WORK INSTRUCTIONS:
Go over the data and work out how many lines include the word "também". Give that number only.

[Records from a data collection]
════

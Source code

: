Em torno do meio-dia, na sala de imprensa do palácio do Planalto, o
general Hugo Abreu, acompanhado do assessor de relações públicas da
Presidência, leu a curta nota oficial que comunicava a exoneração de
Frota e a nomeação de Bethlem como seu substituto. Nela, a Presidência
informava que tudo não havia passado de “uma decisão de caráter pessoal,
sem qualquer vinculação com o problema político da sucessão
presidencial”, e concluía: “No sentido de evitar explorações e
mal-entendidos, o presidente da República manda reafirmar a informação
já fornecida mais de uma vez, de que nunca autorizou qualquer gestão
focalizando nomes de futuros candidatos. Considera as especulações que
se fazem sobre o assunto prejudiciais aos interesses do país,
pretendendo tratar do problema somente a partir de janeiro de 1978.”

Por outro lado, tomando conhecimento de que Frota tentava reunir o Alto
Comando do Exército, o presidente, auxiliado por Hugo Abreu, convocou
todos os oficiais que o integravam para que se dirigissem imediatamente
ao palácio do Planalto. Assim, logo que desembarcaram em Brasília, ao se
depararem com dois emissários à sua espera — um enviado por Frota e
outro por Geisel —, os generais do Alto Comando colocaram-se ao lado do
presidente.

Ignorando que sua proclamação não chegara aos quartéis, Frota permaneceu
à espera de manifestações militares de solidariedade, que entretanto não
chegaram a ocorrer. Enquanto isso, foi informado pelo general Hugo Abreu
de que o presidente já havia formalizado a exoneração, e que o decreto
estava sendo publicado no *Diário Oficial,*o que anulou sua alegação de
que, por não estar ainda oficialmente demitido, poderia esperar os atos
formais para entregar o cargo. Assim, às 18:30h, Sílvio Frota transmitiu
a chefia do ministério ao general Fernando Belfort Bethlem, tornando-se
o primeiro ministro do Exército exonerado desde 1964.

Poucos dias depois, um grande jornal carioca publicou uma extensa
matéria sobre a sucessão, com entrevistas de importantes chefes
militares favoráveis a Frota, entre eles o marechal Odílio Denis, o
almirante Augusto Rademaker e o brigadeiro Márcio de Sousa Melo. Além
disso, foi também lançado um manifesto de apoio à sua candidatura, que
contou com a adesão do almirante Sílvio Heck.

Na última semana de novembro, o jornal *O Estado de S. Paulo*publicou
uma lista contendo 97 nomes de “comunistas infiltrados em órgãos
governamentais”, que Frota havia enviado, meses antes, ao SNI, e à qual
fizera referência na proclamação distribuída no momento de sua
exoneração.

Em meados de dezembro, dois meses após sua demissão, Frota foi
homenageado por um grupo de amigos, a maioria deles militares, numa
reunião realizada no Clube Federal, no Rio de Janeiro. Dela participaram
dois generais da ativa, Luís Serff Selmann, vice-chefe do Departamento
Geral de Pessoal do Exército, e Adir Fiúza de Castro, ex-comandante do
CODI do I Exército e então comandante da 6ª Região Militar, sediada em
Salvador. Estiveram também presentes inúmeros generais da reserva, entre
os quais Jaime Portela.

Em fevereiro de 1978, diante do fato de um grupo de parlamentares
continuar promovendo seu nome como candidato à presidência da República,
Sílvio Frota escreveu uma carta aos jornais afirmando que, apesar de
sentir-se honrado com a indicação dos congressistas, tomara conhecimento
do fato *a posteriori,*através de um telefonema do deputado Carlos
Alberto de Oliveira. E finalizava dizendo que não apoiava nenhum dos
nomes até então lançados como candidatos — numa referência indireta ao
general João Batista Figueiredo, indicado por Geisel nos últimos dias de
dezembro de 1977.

════

RESPONSE:
2